Si l’accueil est triomphal, le choc est phénoménal pour les deux frères qui ont vécu cachés presque toute leur vie. « C’était l’inconnu total pour eux, souligne Yaël Hassan. Après tant d’années d’errance, ils débarquent dans un pays et dans une famille qu’ils ne connaissent pas, ça devait être très perturbant. » Parce que la conversion à une autre religion n’existe pas dans le judaïsme, les deux frères sont restés juifs, et ce, malgré leur baptême. Chez leur tante, ils s’assimilent rapidement. Ils apprennent l’hébreu et quelques mois plus tard font leur bar-mitzvah, qui marque définitivement la rupture avec le catholicisme.
« Ils ne ressentent pas de colère car ils partent du principe qu’elle leur a sauvé la vie »
Yaël Hassan, autrice de Quand les enfants Finaly devinrent une affaire d'État.
Si une ambiguïté évidente demeure sur les véritables intentions d’Antoinette Brun, Robert et Gérald n’ont jamais réussi à lui en vouloir. « Ils ne ressentent pas de colère, car ils partent du principe qu’elle leur a sauvé la vie », soutient Yaël Hassan, qui a pu rencontrer les deux frères en 2013 pour l’écriture de son livre. Antoinette, elle, n’a jamais été inquiétée par la justice française selon les conditions fixées par l’accord. Elle a continué à vivre à Grenoble où elle est restée directrice de la crèche municipale jusqu’à sa retraite. « Robert m’a raconté qu’au moment de prendre l’avion pour Israël, il a donné les quelques sous qu’il avait dans sa poche à Moïse Keller en disant : “C’est pour maman Brun”, confie Catherine Poujol. Je sais aussi qu’il est plusieurs fois descendu lui rendre visite à Grenoble lorsqu’il étudiait la médecine à Genève. » Antoinette Brun meurt le 25 octobre 1988 à l’âge de 95 ans, après avoir adopté onze enfants en trente ans.
Loin des souvenirs
De leur côté, les frères Finaly, aujourd’hui âgés de 79 et 81 ans, ont construit leurs vies loin de l’agitation médiatique et loin de leurs souvenirs. Robert, qui vit dans le sud d’Israël, est devenu médecin pédiatrique comme son père, et Gérald, qui s’est installé tout au Nord, s’est engagé dans l’armée israélienne. Une distance géographique après des années de huis clos. S’ils accordent au compte-gouttes quelques interviews pour raconter leurs histoires, « tous deux ont tout de suite eu la volonté de tourner la page sur leur enfance volée et gâchée, affirme Yaël Hassan. Ils ne veulent plus entendre parler de cette histoire, leur propre famille n’a d’ailleurs rien su pendant très longtemps. »
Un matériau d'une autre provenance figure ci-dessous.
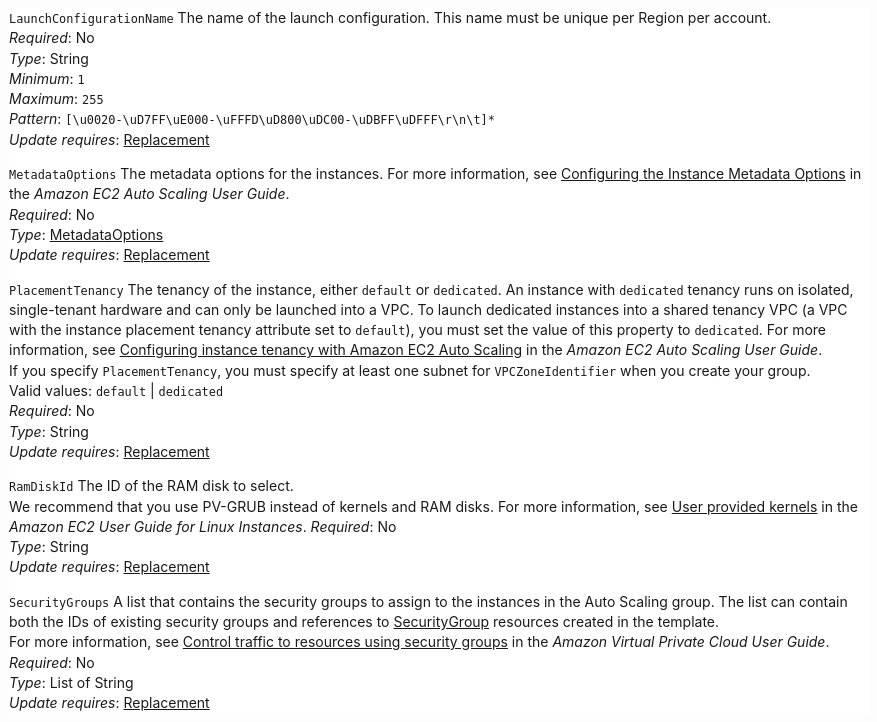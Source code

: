 `LaunchConfigurationName` <a name="cfn-autoscaling-launchconfiguration-launchconfigurationname"></a>
The name of the launch configuration\. This name must be unique per Region per account\.  
_Required_: No  
_Type_: String  
_Minimum_: `1`  
_Maximum_: `255`  
_Pattern_: `[\u0020-\uD7FF\uE000-\uFFFD\uD800\uDC00-\uDBFF\uDFFF\r\n\t]*`  
_Update requires_: [Replacement](https://docs.aws.amazon.com/AWSCloudFormation/latest/UserGuide/using-cfn-updating-stacks-update-behaviors.html#update-replacement)

`MetadataOptions` <a name="cfn-autoscaling-launchconfiguration-metadataoptions"></a>
The metadata options for the instances\. For more information, see [Configuring the Instance Metadata Options](https://docs.aws.amazon.com/autoscaling/ec2/userguide/create-launch-config.html#launch-configurations-imds) in the _Amazon EC2 Auto Scaling User Guide_\.  
_Required_: No  
_Type_: [MetadataOptions](aws-properties-autoscaling-launchconfiguration-metadataoptions.md)  
_Update requires_: [Replacement](https://docs.aws.amazon.com/AWSCloudFormation/latest/UserGuide/using-cfn-updating-stacks-update-behaviors.html#update-replacement)

`PlacementTenancy` <a name="cfn-autoscaling-launchconfiguration-placementtenancy"></a>
The tenancy of the instance, either `default` or `dedicated`\. An instance with `dedicated` tenancy runs on isolated, single\-tenant hardware and can only be launched into a VPC\. To launch dedicated instances into a shared tenancy VPC \(a VPC with the instance placement tenancy attribute set to `default`\), you must set the value of this property to `dedicated`\. For more information, see [Configuring instance tenancy with Amazon EC2 Auto Scaling](https://docs.aws.amazon.com/autoscaling/ec2/userguide/auto-scaling-dedicated-instances.html) in the _Amazon EC2 Auto Scaling User Guide_\.  
If you specify `PlacementTenancy`, you must specify at least one subnet for `VPCZoneIdentifier` when you create your group\.  
Valid values: `default` \| `dedicated`  
_Required_: No  
_Type_: String  
_Update requires_: [Replacement](https://docs.aws.amazon.com/AWSCloudFormation/latest/UserGuide/using-cfn-updating-stacks-update-behaviors.html#update-replacement)

`RamDiskId` <a name="cfn-autoscaling-launchconfiguration-ramdiskid"></a>
The ID of the RAM disk to select\.  
We recommend that you use PV\-GRUB instead of kernels and RAM disks\. For more information, see [User provided kernels](https://docs.aws.amazon.com/AWSEC2/latest/UserGuide/UserProvidedKernels.html) in the _Amazon EC2 User Guide for Linux Instances_\.
_Required_: No  
_Type_: String  
_Update requires_: [Replacement](https://docs.aws.amazon.com/AWSCloudFormation/latest/UserGuide/using-cfn-updating-stacks-update-behaviors.html#update-replacement)

`SecurityGroups` <a name="cfn-autoscaling-launchconfiguration-securitygroups"></a>
A list that contains the security groups to assign to the instances in the Auto Scaling group\. The list can contain both the IDs of existing security groups and references to [SecurityGroup](https://docs.aws.amazon.com/AWSCloudFormation/latest/UserGuide/aws-properties-ec2-security-group.html) resources created in the template\.  
For more information, see [Control traffic to resources using security groups](https://docs.aws.amazon.com/AmazonVPC/latest/UserGuide/VPC_SecurityGroups.html) in the _Amazon Virtual Private Cloud User Guide_\.  
_Required_: No  
_Type_: List of String  
_Update requires_: [Replacement](https://docs.aws.amazon.com/AWSCloudFormation/latest/UserGuide/using-cfn-updating-stacks-update-behaviors.html#update-replacement)
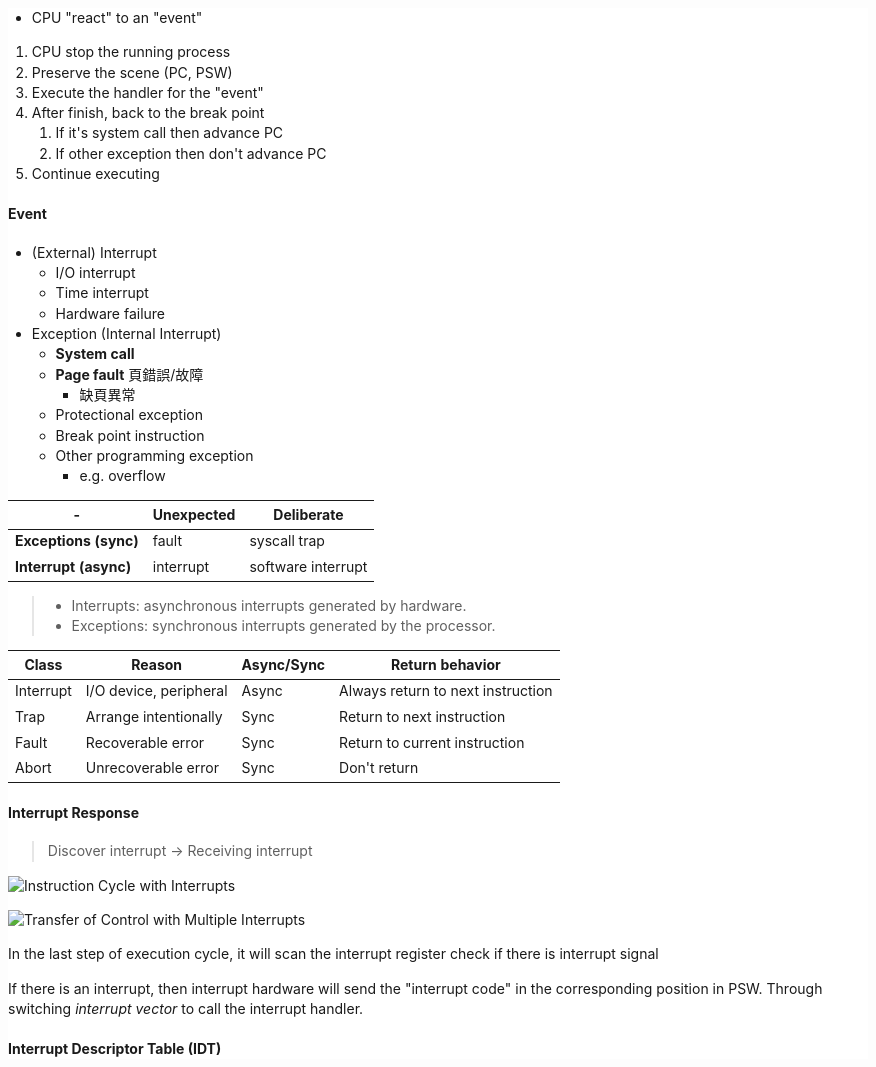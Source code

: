* CPU "react" to an "event"

1. CPU stop the running process
2. Preserve the scene (PC, PSW)
3. Execute the handler for the "event"
4. After finish, back to the break point
   1. If it's system call then advance PC
   2. If other exception then don't advance PC
5. Continue executing

#### Event

* (External) Interrupt
  * I/O interrupt
  * Time interrupt
  * Hardware failure
* Exception (Internal Interrupt)
  * **System call**
  * **Page fault** 頁錯誤/故障
    * 缺頁異常
  * Protectional exception
  * Break point instruction
  * Other programming exception
    * e.g. overflow

-|Unexpected|Deliberate
---------------------|-----|------------
**Exceptions (sync)**|fault|syscall trap
**Interrupt (async)**|interrupt|software interrupt

> * Interrupts: asynchronous interrupts generated by hardware.
> * Exceptions: synchronous interrupts generated by the processor.

Class|Reason|Async/Sync|Return behavior
-----|------|----------|---------------
Interrupt|I/O device, peripheral|Async|Always return to next instruction
Trap|Arrange intentionally|Sync|Return to next instruction
Fault|Recoverable error|Sync|Return to current instruction
Abort|Unrecoverable error|Sync|Don't return

#### Interrupt Response

> Discover interrupt -> Receiving interrupt

![Instruction Cycle with Interrupts](https://voer.edu.vn/file/11888)

![Transfer of Control with Multiple Interrupts](https://voer.edu.vn/file/11899)

In the last step of execution cycle, it will scan the interrupt register check if there is interrupt signal

If there is an interrupt, then interrupt hardware will send the "interrupt code" in the corresponding position in PSW. Through switching *interrupt vector* to call the interrupt handler.

#### Interrupt Descriptor Table (IDT)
Si les enfants Finaly ont été pendant dix ans au centre d’une affaire aussi douloureuse que rocambolesque, hors de question pour eux de se considérer aujourd’hui comme des victimes. Pour Robert et Gérald Finaly, l’Église catholique, les années d’errance et Maman Brun ne sont rien d’autre aujourd’hui que des lointains souvenirs d’enfance bien enfouis dans leur mémoire.